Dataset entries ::
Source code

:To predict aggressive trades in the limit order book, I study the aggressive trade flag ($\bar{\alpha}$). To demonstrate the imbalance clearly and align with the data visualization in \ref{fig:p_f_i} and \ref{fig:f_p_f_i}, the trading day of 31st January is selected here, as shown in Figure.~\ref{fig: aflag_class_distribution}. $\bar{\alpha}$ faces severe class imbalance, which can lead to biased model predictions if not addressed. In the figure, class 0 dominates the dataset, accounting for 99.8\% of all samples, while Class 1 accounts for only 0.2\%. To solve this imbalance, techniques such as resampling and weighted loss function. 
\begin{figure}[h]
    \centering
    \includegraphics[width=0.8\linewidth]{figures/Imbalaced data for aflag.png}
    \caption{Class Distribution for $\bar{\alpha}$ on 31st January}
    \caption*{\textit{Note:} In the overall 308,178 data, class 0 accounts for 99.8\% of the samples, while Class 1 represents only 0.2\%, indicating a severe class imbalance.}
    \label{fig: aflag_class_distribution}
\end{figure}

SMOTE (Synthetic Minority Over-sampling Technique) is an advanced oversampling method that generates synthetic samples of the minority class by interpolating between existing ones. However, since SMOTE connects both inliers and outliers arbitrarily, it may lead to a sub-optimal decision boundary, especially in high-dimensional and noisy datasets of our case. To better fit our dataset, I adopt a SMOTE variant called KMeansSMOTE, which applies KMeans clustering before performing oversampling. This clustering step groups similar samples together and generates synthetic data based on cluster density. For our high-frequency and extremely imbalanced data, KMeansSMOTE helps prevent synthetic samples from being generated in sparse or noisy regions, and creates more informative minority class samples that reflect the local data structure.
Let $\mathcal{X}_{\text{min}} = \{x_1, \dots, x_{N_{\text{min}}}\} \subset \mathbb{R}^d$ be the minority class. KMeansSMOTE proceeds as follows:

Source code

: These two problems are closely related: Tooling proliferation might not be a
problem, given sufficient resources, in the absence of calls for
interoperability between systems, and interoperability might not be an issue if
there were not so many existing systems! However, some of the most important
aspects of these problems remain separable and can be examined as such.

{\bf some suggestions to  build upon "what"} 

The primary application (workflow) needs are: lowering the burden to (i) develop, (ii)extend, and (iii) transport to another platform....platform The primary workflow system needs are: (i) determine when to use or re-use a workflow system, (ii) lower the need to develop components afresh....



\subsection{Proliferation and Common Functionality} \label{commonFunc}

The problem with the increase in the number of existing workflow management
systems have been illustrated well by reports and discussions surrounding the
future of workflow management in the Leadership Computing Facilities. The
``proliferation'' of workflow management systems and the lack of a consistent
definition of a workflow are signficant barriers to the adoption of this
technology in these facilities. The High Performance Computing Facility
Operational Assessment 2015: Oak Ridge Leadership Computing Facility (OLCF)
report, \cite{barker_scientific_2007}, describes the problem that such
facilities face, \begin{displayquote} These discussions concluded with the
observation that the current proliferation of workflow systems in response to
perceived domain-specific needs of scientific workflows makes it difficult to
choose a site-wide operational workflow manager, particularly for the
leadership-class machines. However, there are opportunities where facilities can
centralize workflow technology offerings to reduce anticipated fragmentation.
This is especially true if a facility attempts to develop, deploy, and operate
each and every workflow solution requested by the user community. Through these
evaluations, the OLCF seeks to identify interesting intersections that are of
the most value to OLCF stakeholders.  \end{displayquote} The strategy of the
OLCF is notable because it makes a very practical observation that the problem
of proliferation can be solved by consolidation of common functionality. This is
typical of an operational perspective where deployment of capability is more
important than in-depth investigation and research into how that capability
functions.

TO DO :: Taking the records above, retype every line from the one with "The problem with" down to the one with "Operational Assessment 2015: Oak", exactly and with nothing else.

SOLVED PROBLEM ::
The problem with the increase in the number of existing workflow management
systems have been illustrated well by reports and discussions surrounding the
future of workflow management in the Leadership Computing Facilities. The
``proliferation'' of workflow management systems and the lack of a consistent
definition of a workflow are signficant barriers to the adoption of this
technology in these facilities. The High Performance Computing Facility
Operational Assessment 2015: Oak Ridge Leadership Computing Facility (OLCF)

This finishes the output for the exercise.